Un nouveau paysage politique en Colombie

Le président colombien Alvaro Uribe atteint des records de popularité dans son pays après l’opération qui a permis de libérer, le 2 juillet dernier, quinze otages des FARC parmi lesquel Ingrid Betancourt. Si Alvaro Uribe décide de se représenter en 2010, il devra d’abord obtenir une nouvelle modification de la loi fondamentale. Une inconnue demeure : Ingrid Betancourt se présentera-t-elle ? (traduction : FdA).
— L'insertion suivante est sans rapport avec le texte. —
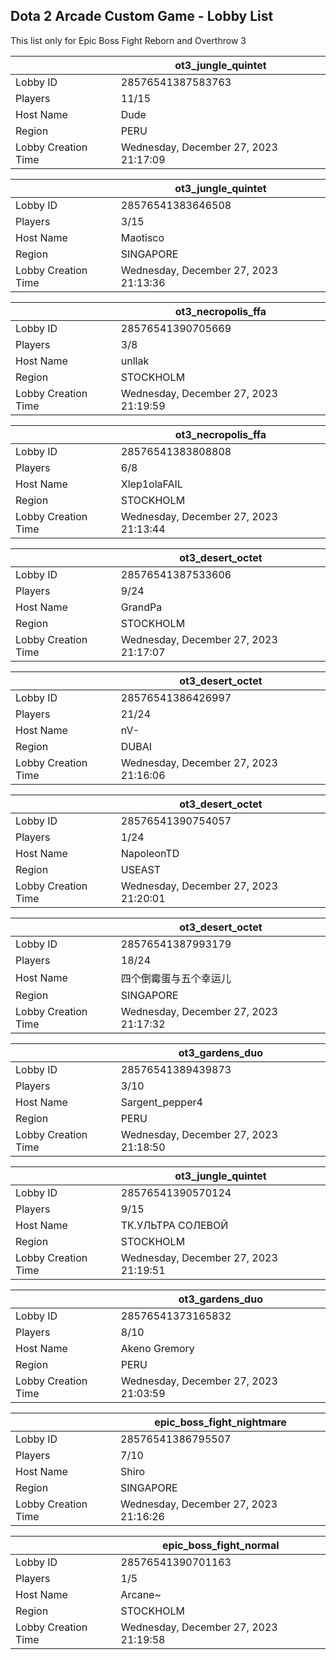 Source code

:## Dota 2 Arcade Custom Game - Lobby List

This list only for Epic Boss Fight Reborn and Overthrow 3

|  | ot3_jungle_quintet |
| ------ | ------ |
| Lobby ID | 28576541387583763 |
| Players | 11/15 |
| Host Name | Dude |
| Region | PERU |
| Lobby Creation Time | Wednesday, December 27, 2023 21:17:09 |


|  | ot3_jungle_quintet |
| ------ | ------ |
| Lobby ID | 28576541383646508 |
| Players | 3/15 |
| Host Name | Maotisco |
| Region | SINGAPORE |
| Lobby Creation Time | Wednesday, December 27, 2023 21:13:36 |


|  | ot3_necropolis_ffa |
| ------ | ------ |
| Lobby ID | 28576541390705669 |
| Players | 3/8 |
| Host Name | unllak |
| Region | STOCKHOLM |
| Lobby Creation Time | Wednesday, December 27, 2023 21:19:59 |


|  | ot3_necropolis_ffa |
| ------ | ------ |
| Lobby ID | 28576541383808808 |
| Players | 6/8 |
| Host Name | Xlep1olaFAIL |
| Region | STOCKHOLM |
| Lobby Creation Time | Wednesday, December 27, 2023 21:13:44 |


|  | ot3_desert_octet |
| ------ | ------ |
| Lobby ID | 28576541387533606 |
| Players | 9/24 |
| Host Name | GrandPa |
| Region | STOCKHOLM |
| Lobby Creation Time | Wednesday, December 27, 2023 21:17:07 |


|  | ot3_desert_octet |
| ------ | ------ |
| Lobby ID | 28576541386426997 |
| Players | 21/24 |
| Host Name | nV- |
| Region | DUBAI |
| Lobby Creation Time | Wednesday, December 27, 2023 21:16:06 |


|  | ot3_desert_octet |
| ------ | ------ |
| Lobby ID | 28576541390754057 |
| Players | 1/24 |
| Host Name | NapoleonTD |
| Region | USEAST |
| Lobby Creation Time | Wednesday, December 27, 2023 21:20:01 |


|  | ot3_desert_octet |
| ------ | ------ |
| Lobby ID | 28576541387993179 |
| Players | 18/24 |
| Host Name | 四个倒霉蛋与五个幸运儿 |
| Region | SINGAPORE |
| Lobby Creation Time | Wednesday, December 27, 2023 21:17:32 |


|  | ot3_gardens_duo |
| ------ | ------ |
| Lobby ID | 28576541389439873 |
| Players | 3/10 |
| Host Name | Sargent_pepper4 |
| Region | PERU |
| Lobby Creation Time | Wednesday, December 27, 2023 21:18:50 |


|  | ot3_jungle_quintet |
| ------ | ------ |
| Lobby ID | 28576541390570124 |
| Players | 9/15 |
| Host Name | TK.УЛЬТРА СОЛЕВОЙ |
| Region | STOCKHOLM |
| Lobby Creation Time | Wednesday, December 27, 2023 21:19:51 |


|  | ot3_gardens_duo |
| ------ | ------ |
| Lobby ID | 28576541373165832 |
| Players | 8/10 |
| Host Name | Akeno Gremory |
| Region | PERU |
| Lobby Creation Time | Wednesday, December 27, 2023 21:03:59 |


|  | epic_boss_fight_nightmare |
| ------ | ------ |
| Lobby ID | 28576541386795507 |
| Players | 7/10 |
| Host Name | Shiro |
| Region | SINGAPORE |
| Lobby Creation Time | Wednesday, December 27, 2023 21:16:26 |


|  | epic_boss_fight_normal |
| ------ | ------ |
| Lobby ID | 28576541390701163 |
| Players | 1/5 |
| Host Name | Arcane~ |
| Region | STOCKHOLM |
| Lobby Creation Time | Wednesday, December 27, 2023 21:19:58 |


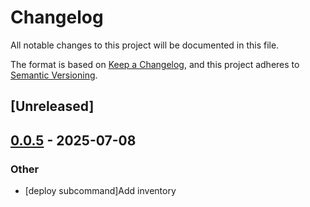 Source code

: # Changelog

All notable changes to this project will be documented in this file.

The format is based on [Keep a Changelog](https://keepachangelog.com/en/1.0.0/),
and this project adheres to [Semantic Versioning](https://semver.org/spec/v2.0.0.html).

## [Unreleased]

## [0.0.5](https://github.com/pollenjp/cdk-ansible/compare/cdk-ansible-macro-v0.0.4...cdk-ansible-macro-v0.0.5) - 2025-07-08

### Other

- [deploy subcommand]Add inventory
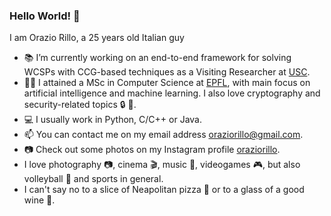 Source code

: ### Hello World! :wave:

I am Orazio Rillo, a 25 years old Italian guy

- 📚 I’m currently working on an end-to-end framework for solving WCSPs with CCG-based techniques as a Visiting Researcher at [USC](https://www.usc.edu/).
- 👨‍🎓 I attained a MSc in Computer Science at [EPFL](https://www.epfl.ch/en/), with main focus on artificial intelligence and machine learning. I also love cryptography and security-related topics :lock: :key:.
- :computer: I usually work in Python, C/C++ or Java.
- 📫 You can contact me on my email address oraziorillo@gmail.com.
- :camera: Check out some photos on my Instagram profile [oraziorillo](https://www.instagram.com/oraziorillo/?hl=it).
- I love photography :camera:, cinema :clapper:, music :musical_keyboard:, videogames :video_game:, but also volleyball :volleyball: and sports in general.
- I can't say no to a slice of Neapolitan pizza :pizza: or to a glass of a good wine :wine_glass:.


<!--
**oraziorillo/oraziorillo** is a ✨ _special_ ✨ repository because its `README.md` (this file) appears on your GitHub profile.

Here are some ideas to get you started:

- 🔭 I’m currently working on ...
- 🌱 I’m currently learning ...
- 👯 I’m looking to collaborate on ...
- 🤔 I’m looking for help with ...
- 💬 Ask me about ...

- 😄 Pronouns: ...
- ⚡ Fun fact: ...
-->
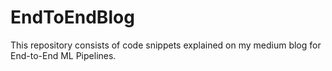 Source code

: # EndToEndBlog
This repository consists of code snippets explained on my medium blog for End-to-End ML Pipelines.
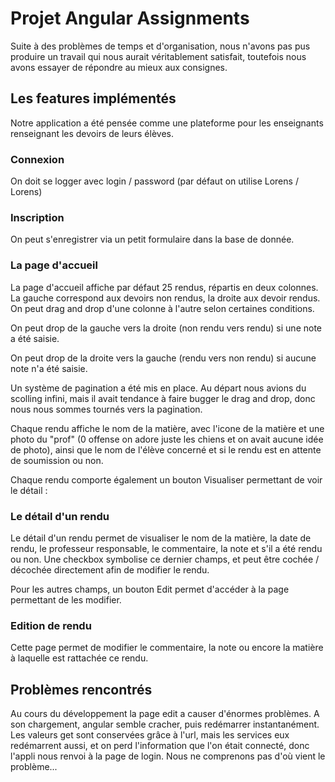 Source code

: # Projet Angular Assignments

Suite à des problèmes de temps et d'organisation, nous n'avons pas pus produire un travail qui nous aurait véritablement satisfait, toutefois nous avons essayer de répondre au mieux aux consignes.
 
## Les features implémentés

Notre application a été pensée comme une plateforme pour les enseignants renseignant les devoirs de leurs élèves.

### Connexion

On doit se logger avec login / password (par défaut on utilise Lorens / Lorens)

### Inscription

On peut s'enregistrer via un petit formulaire dans la base de donnée.

### La page d'accueil

La page d'accueil affiche par défaut 25 rendus, répartis en deux colonnes. La gauche correspond aux devoirs non rendus, la droite aux devoir rendus. On peut drag and drop d'une colonne à l'autre selon certaines conditions.

On peut drop de la gauche vers la droite (non rendu vers rendu) si une note a été saisie.

On peut drop de la droite vers la gauche (rendu vers non rendu) si aucune note n'a été saisie.

Un système de pagination a été mis en place. Au départ nous avions du scolling infini, mais il avait tendance à faire bugger le drag and drop, donc nous nous sommes tournés vers la pagination.

Chaque rendu affiche le nom de la matière, avec l'icone de la matière et une photo du "prof" (0 offense on adore juste les chiens et on avait aucune idée de photo), ainsi que le nom de l'élève concerné et si le rendu est en attente de soumission ou non.

Chaque rendu comporte également un bouton Visualiser permettant de voir le détail :

### Le détail d'un rendu

Le détail d'un rendu permet de visualiser le nom de la matière, la date de rendu, le professeur responsable, le commentaire, la note et s'il a été rendu ou non.
Une checkbox symbolise ce dernier champs, et peut être cochée / décochée directement afin de modifier le rendu.

Pour les autres champs, un bouton Edit permet d'accéder à la page permettant de les modifier.


### Edition de rendu

Cette page permet de modifier le commentaire, la note ou encore la matière à laquelle est rattachée ce rendu.



## Problèmes rencontrés

Au cours du développement la page edit a causer d'énormes problèmes. A son chargement, angular semble cracher, puis redémarrer instantanément. Les valeurs get sont conservées grâce à l'url, mais les services eux redémarrent aussi, et on perd l'information que l'on était connecté, donc l'appli nous renvoi à la page de login. Nous ne comprenons pas d'où vient le problème...

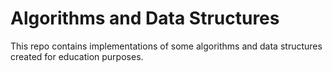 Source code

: # Algorithms and Data Structures
This repo contains implementations of some algorithms and data structures created for education purposes.
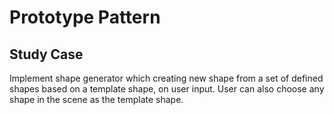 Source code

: # Prototype Pattern
## Study Case
Implement shape generator which creating new shape from a set of defined shapes based on a template shape, on user input. User can also choose any shape in the scene as the template shape. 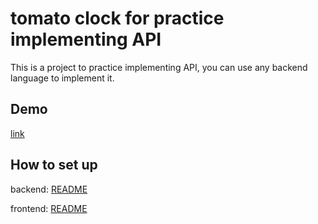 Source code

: # tomato clock for practice implementing API
This is a project to practice implementing API, you can use any backend language to implement it.

## Demo
[link](https://michelle.dev.newideas.com.tw)

## How to set up
backend: [README](https://github.com/cydaf/tomatoClockForPractice/tree/main/server)

frontend: [README](https://github.com/cydaf/tomatoClockForPractice/tree/main/client)


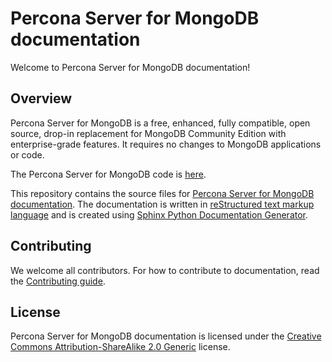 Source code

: # Percona Server for MongoDB documentation

Welcome to Percona Server for MongoDB documentation!

## Overview

Percona Server for MongoDB is a free, enhanced, fully compatible, open source, drop-in replacement for MongoDB Community Edition with enterprise-grade features. It requires no changes to MongoDB applications or code.


The Percona Server for MongoDB code is [here](https://github.com/percona/percona-server-mongodb).

This repository contains the source files for [Percona Server for MongoDB documentation](https://www.percona.com/doc/percona-server-for-mongodb/4.2/index.html). The documentation is written in [reStructured text markup language](https://docutils.sourceforge.io/rst.html) and is created using [Sphinx Python Documentation Generator](https://www.sphinx-doc.org/en/master/). 

## Contributing

We welcome all contributors. For how to contribute to documentation, read the [Contributing guide](https://github.com/percona/psmdb-docs/blob/4.2/CONTRIBUTING.md).
 
## License

Percona Server for MongoDB documentation is licensed under the [Creative Commons Attribution-ShareAlike 2.0 Generic](https://creativecommons.org/licenses/by-sa/2.0/) license. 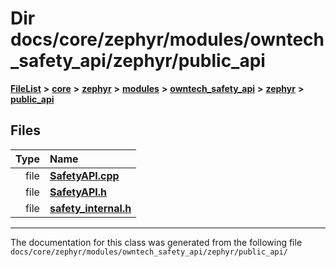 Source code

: 

# Dir docs/core/zephyr/modules/owntech\_safety\_api/zephyr/public\_api



[**FileList**](files.md) **>** [**core**](dir_771164b9325b04f1442f7a3ffa8ecb89.md) **>** [**zephyr**](dir_09002e7ce91f09aeb040dfd1861a47f4.md) **>** [**modules**](dir_6d0fb8ab814c517e7f155fb837e32f72.md) **>** [**owntech\_safety\_api**](dir_6577260132b49845d494a112d8acd7c7.md) **>** [**zephyr**](dir_2f6071fc869091a6d1e6d7b806fecbf0.md) **>** [**public\_api**](dir_08eec7c34983a0acd3982b6352a40f84.md)












## Files

| Type | Name |
| ---: | :--- |
| file | [**SafetyAPI.cpp**](SafetyAPI_8cpp.md) <br> |
| file | [**SafetyAPI.h**](SafetyAPI_8h.md) <br> |
| file | [**safety\_internal.h**](safety__internal_8h.md) <br> |



























































------------------------------
The documentation for this class was generated from the following file `docs/core/zephyr/modules/owntech_safety_api/zephyr/public_api/`

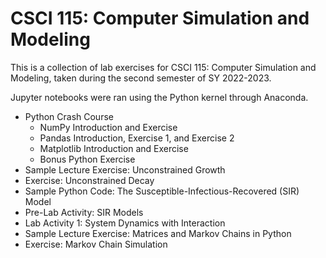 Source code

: # CSCI 115: Computer Simulation and Modeling

This is a collection of lab exercises for CSCI 115: Computer Simulation and Modeling, taken during the second semester of SY 2022-2023. 

Jupyter notebooks were ran using the Python kernel through Anaconda.

* Python Crash Course
  * NumPy Introduction and Exercise
  * Pandas Introduction, Exercise 1, and Exercise 2
  * Matplotlib Introduction and Exercise
  * Bonus Python Exercise
* Sample Lecture Exercise: Unconstrained Growth
* Exercise: Unconstrained Decay
* Sample Python Code: The Susceptible-Infectious-Recovered (SIR) Model
* Pre-Lab Activity: SIR Models
* Lab Activity 1: System Dynamics with Interaction
* Sample Lecture Exercise: Matrices and Markov Chains in Python
* Exercise: Markov Chain Simulation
On le constate désormais : les FARC sont beaucoup plus affaiblies que ce que la gauche a bien voulu reconnaître. Mais il serait prématuré de prédire leur fin imminente, ne serait ce qu’à cause de l’isolement dans lequel se trouvent les 73 fronts plus ou moins opérationnels, un élément qui complique la négociation, reddition ou liquidation de la grande majorité de ceux-ci. Les FARC n’ont aucun espoir de s’en sortir du fait d’une conjonction de facteurs : la capacité technologique de l’armée dans le domaine de la surveillance et la traque, ajoutée aux progrès du renseignement militaire ; le succès du programme de récompenses pour désertion et délation auprès des cadres de la guérilla ; et par-dessus tout la ténacité du président Uribe dans sa conviction que la voie qu’il a choisie était la bonne.

L’avenir d’Uribe 

Si le président Uribe insiste pour briguer un troisième mandat en 2010, il ne devrait pas rencontrer d’obstacle pour l’en empêcher et, sauf imprévu, l’élection devrait être une promenade de santé. Avant la libération des otages, ceci ne pouvait pas être tenu pour acquis, tant pour des raisons politiques que légales, comme souvent en Colombie. Elu en 2002, réélu en 2006 grâce à un amendement de la Constitution lui permettant de solliciter un second mandat consécutif, Uribe devrait procéder à une nouvelle modification des textes afin de se représenter en 2010. Au lendemain de la libération des otages, la Cour constitutionnelle a débouté la Cour suprême qui réclamait un réexamen du processus législatif de 2005. Alvaro Uribe avait alors immédiatement annoncé qu’il soumettrait la question de la légitimité de sa réélection à référendum. Ces verrous ont aujourd’hui bien peu d’importance devant la marée d’un « uribisme » croissant. Le président doit pourtant épargner au pays cette absurde réélection, qui, par ailleurs, aurait un coût financier important.

L’hypothèse Betancourt 

La succession s’agite. D’un coté le ministre de la Défense, Juan Manuel Santos, candidat obstiné mais peu populaire, comme l’était Ingrid Betancourt en 2002, a gagné du poids auprès de l’électorat et rêve d’être introduit en tant que successeur par Alvaro Uribe. Mais Ingrid Betancourt n’a pas dit son dernier mot. Bien que l’ex-otage eût l’air d’être en pleine santé lors de sa libération, il serait logique qu’elle se donne un laps de temps convenable avant d’annoncer si elle se considère « présidentiable ». Tout ce que l’on sait de ses années dans la jungle, tels ses projets de train à grande vitesse transcolombien et la liste interminable de mesures qu’elle prendrait pour le bien du pays, porte à croire qu’elle pensait déjà à la présidence quand elle était otage ; mais la nouveauté est qu’elle pourrait être la propre candidate d’Uribe si ce dernier devait renoncer à se représenter, à moins qu’elle choisisse de prendre les couleurs du Polo Democratico, coalition de gauche qui, avant sa réapparition, était la seule force capable de s’opposer au président. Mais le « Polo » est affaibli : un des points les plus appréciés du programme du Polo Democratico, la fin du conflit par la négociation, n’est plus d’actualité. Or un tiers de l’électorat colombien pense que la fin des FARC est proche.